▶ About this task
Skip the pictures and repeat each line of the data exactly.

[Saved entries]
[Start of Attachment]

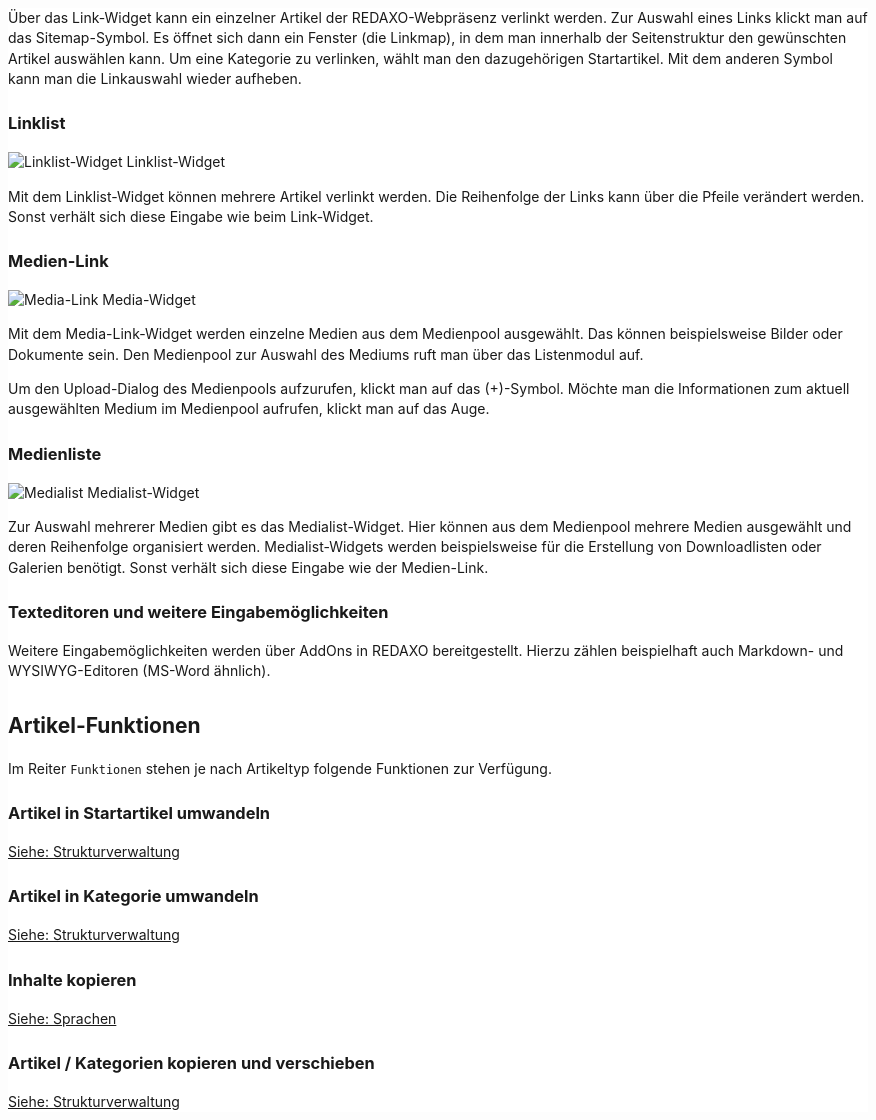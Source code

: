 Über das Link-Widget kann ein einzelner Artikel der REDAXO-Webpräsenz verlinkt werden. Zur Auswahl eines Links klickt man auf das Sitemap-Symbol. Es öffnet sich dann ein Fenster (die Linkmap), in dem man innerhalb der Seitenstruktur den gewünschten Artikel auswählen kann. Um eine Kategorie zu verlinken, wählt man den dazugehörigen Startartikel. Mit dem anderen Symbol kann man die Linkauswahl wieder aufheben. 

<a name="linklist"></a>
### Linklist

![Linklist-Widget](/assets/v5.2.0-redaktion-03-widget-linklist.png)
Linklist-Widget

Mit dem Linklist-Widget können mehrere Artikel verlinkt werden. Die Reihenfolge der Links kann über die Pfeile verändert werden. Sonst verhält sich diese Eingabe wie beim Link-Widget.

<a name="media"></a>
### Medien-Link 

![Media-Link](/assets/v5.2.0-redaktion-03-widget-medium.png)
Media-Widget

Mit dem Media-Link-Widget werden einzelne Medien aus dem Medienpool ausgewählt. Das können beispielsweise Bilder oder Dokumente sein. Den Medienpool zur Auswahl des Mediums ruft man über das Listenmodul auf.

Um den Upload-Dialog des Medienpools aufzurufen, klickt man auf das (+)-Symbol. Möchte man die Informationen zum aktuell ausgewählten Medium im Medienpool aufrufen, klickt man auf das Auge. 

<a name="medialist"></a>
### Medienliste

![Medialist](/assets/v5.2.0-redaktion-03-widget-medialist.png)
Medialist-Widget

Zur Auswahl mehrerer Medien gibt es das Medialist-Widget. Hier können aus dem Medienpool mehrere Medien ausgewählt und deren Reihenfolge organisiert werden. Medialist-Widgets werden beispielsweise für die Erstellung von Downloadlisten oder Galerien benötigt. Sonst verhält sich diese Eingabe wie der Medien-Link.

<a name="andere"></a>
### Texteditoren und weitere Eingabemöglichkeiten
Weitere Eingabemöglichkeiten werden über AddOns in REDAXO bereitgestellt. Hierzu zählen beispielhaft auch Markdown- und WYSIWYG-Editoren (MS-Word ähnlich).

<a name="funktionen"></a>
## Artikel-Funktionen
Im Reiter `Funktionen` stehen je nach Artikeltyp folgende Funktionen zur Verfügung. 

<a name="convert"></a>
### Artikel in Startartikel umwandeln
[Siehe: Strukturverwaltung](/{{path}}/{{version}}/strukturverwaltung#convertcat)
<a name="convertcat"></a>
### Artikel in Kategorie umwandeln
[Siehe: Strukturverwaltung](/{{path}}/{{version}}/strukturverwaltung#convertcat)
<a name="copycontent"></a>
### Inhalte kopieren
[Siehe: Sprachen](#sprachen)
<a name="move"></a>
### Artikel / Kategorien kopieren und verschieben
[Siehe: Strukturverwaltung](/{{path}}/{{version}}/strukturverwaltung#convert)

[End of Attachment]

▶ Solution to this problem
Source code

: Über das Link-Widget kann ein einzelner Artikel der REDAXO-Webpräsenz verlinkt werden. Zur Auswahl eines Links klickt man auf das Sitemap-Symbol. Es öffnet sich dann ein Fenster (die Linkmap), in dem man innerhalb der Seitenstruktur den gewünschten Artikel auswählen kann. Um eine Kategorie zu verlinken, wählt man den dazugehörigen Startartikel. Mit dem anderen Symbol kann man die Linkauswahl wieder aufheben. 

<a name="linklist"></a>
### Linklist

![Linklist-Widget](/assets/v5.2.0-redaktion-03-widget-linklist.png)
Linklist-Widget

Mit dem Linklist-Widget können mehrere Artikel verlinkt werden. Die Reihenfolge der Links kann über die Pfeile verändert werden. Sonst verhält sich diese Eingabe wie beim Link-Widget.

<a name="media"></a>
### Medien-Link 

![Media-Link](/assets/v5.2.0-redaktion-03-widget-medium.png)
Media-Widget

Mit dem Media-Link-Widget werden einzelne Medien aus dem Medienpool ausgewählt. Das können beispielsweise Bilder oder Dokumente sein. Den Medienpool zur Auswahl des Mediums ruft man über das Listenmodul auf.

Um den Upload-Dialog des Medienpools aufzurufen, klickt man auf das (+)-Symbol. Möchte man die Informationen zum aktuell ausgewählten Medium im Medienpool aufrufen, klickt man auf das Auge. 

<a name="medialist"></a>
### Medienliste

![Medialist](/assets/v5.2.0-redaktion-03-widget-medialist.png)
Medialist-Widget

Zur Auswahl mehrerer Medien gibt es das Medialist-Widget. Hier können aus dem Medienpool mehrere Medien ausgewählt und deren Reihenfolge organisiert werden. Medialist-Widgets werden beispielsweise für die Erstellung von Downloadlisten oder Galerien benötigt. Sonst verhält sich diese Eingabe wie der Medien-Link.

<a name="andere"></a>
### Texteditoren und weitere Eingabemöglichkeiten
Weitere Eingabemöglichkeiten werden über AddOns in REDAXO bereitgestellt. Hierzu zählen beispielhaft auch Markdown- und WYSIWYG-Editoren (MS-Word ähnlich).

<a name="funktionen"></a>
## Artikel-Funktionen
Im Reiter `Funktionen` stehen je nach Artikeltyp folgende Funktionen zur Verfügung. 

<a name="convert"></a>
### Artikel in Startartikel umwandeln
[Siehe: Strukturverwaltung](/{{path}}/{{version}}/strukturverwaltung#convertcat)
<a name="convertcat"></a>
### Artikel in Kategorie umwandeln
[Siehe: Strukturverwaltung](/{{path}}/{{version}}/strukturverwaltung#convertcat)
<a name="copycontent"></a>
### Inhalte kopieren
[Siehe: Sprachen](#sprachen)
<a name="move"></a>
### Artikel / Kategorien kopieren und verschieben
[Siehe: Strukturverwaltung](/{{path}}/{{version}}/strukturverwaltung#convert)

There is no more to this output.